• Work item: Begin at the top of the entries below and write out every line through the one containing "#### HTML头部结构详解", excluding pictures.
......
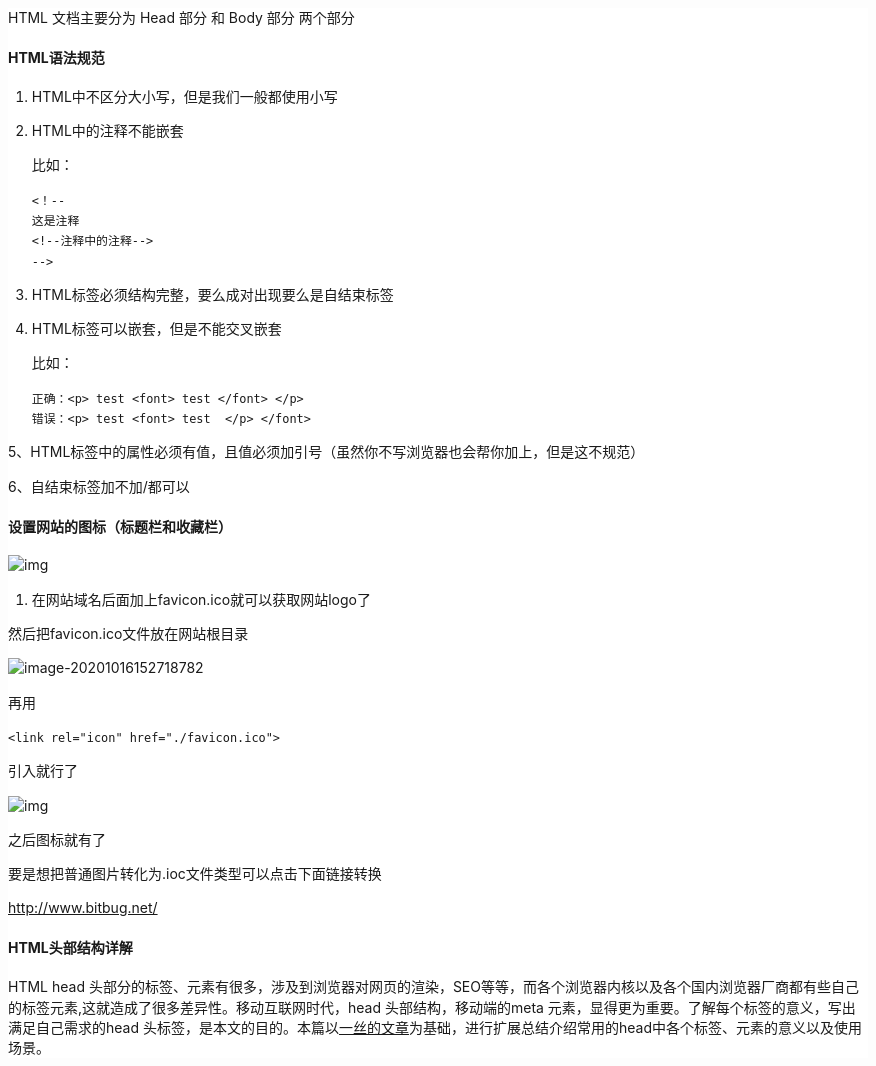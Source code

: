    HTML 文档主要分为 Head 部分 和 Body 部分 两个部分

#### HTML语法规范

1. HTML中不区分大小写，但是我们一般都使用小写

2. HTML中的注释不能嵌套

   比如：

   ```
   <！--
   这是注释
   <!--注释中的注释-->
   -->
   ```

3. HTML标签必须结构完整，要么成对出现要么是自结束标签

4. HTML标签可以嵌套，但是不能交叉嵌套

   比如：

   ```
   正确：<p> test <font> test </font> </p>      
   错误：<p> test <font> test  </p> </font> 
   ```

5、HTML标签中的属性必须有值，且值必须加引号（虽然你不写浏览器也会帮你加上，但是这不规范）

6、自结束标签加不加/都可以

#### 设置网站的图标（标题栏和收藏栏）

![img](https://img2020.cnblogs.com/blog/2029744/202009/2029744-20200920235428178-2102817218.png)

1.  在网站域名后面加上favicon.ico就可以获取网站logo了

   然后把favicon.ico文件放在网站根目录

![image-20201016152718782](https://gitee.com/gitopenchina/typora-image/raw/master/img/20210505214244.png)

再用

```
<link rel="icon" href="./favicon.ico">
```

引入就行了

![img](https://img2020.cnblogs.com/blog/2029744/202009/2029744-20200920235606848-391138220.png)

之后图标就有了

 要是想把普通图片转化为.ioc文件类型可以点击下面链接转换

http://www.bitbug.net/

#### HTML头部结构详解

HTML head 头部分的标签、元素有很多，涉及到浏览器对网页的渲染，SEO等等，而各个浏览器内核以及各个国内浏览器厂商都有些自己的标签元素,这就造成了很多差异性。移动互联网时代，head 头部结构，移动端的meta 元素，显得更为重要。了解每个标签的意义，写出满足自己需求的head 头标签，是本文的目的。本篇以[一丝的文章](https://github.com/yisibl/blog/issues/1)为基础，进行扩展总结介绍常用的head中各个标签、元素的意义以及使用场景。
......
• Solution to the problem:
Source code

:    HTML 文档主要分为 Head 部分 和 Body 部分 两个部分

#### HTML语法规范

1. HTML中不区分大小写，但是我们一般都使用小写

2. HTML中的注释不能嵌套

   比如：

   ```
   <！--
   这是注释
   <!--注释中的注释-->
   -->
   ```

3. HTML标签必须结构完整，要么成对出现要么是自结束标签

4. HTML标签可以嵌套，但是不能交叉嵌套

   比如：

   ```
   正确：<p> test <font> test </font> </p>      
   错误：<p> test <font> test  </p> </font> 
   ```

5、HTML标签中的属性必须有值，且值必须加引号（虽然你不写浏览器也会帮你加上，但是这不规范）

6、自结束标签加不加/都可以

#### 设置网站的图标（标题栏和收藏栏）

![img](https://img2020.cnblogs.com/blog/2029744/202009/2029744-20200920235428178-2102817218.png)

1.  在网站域名后面加上favicon.ico就可以获取网站logo了

   然后把favicon.ico文件放在网站根目录

![image-20201016152718782](https://gitee.com/gitopenchina/typora-image/raw/master/img/20210505214244.png)

再用

```
<link rel="icon" href="./favicon.ico">
```

引入就行了

![img](https://img2020.cnblogs.com/blog/2029744/202009/2029744-20200920235606848-391138220.png)

之后图标就有了

 要是想把普通图片转化为.ioc文件类型可以点击下面链接转换

http://www.bitbug.net/

#### HTML头部结构详解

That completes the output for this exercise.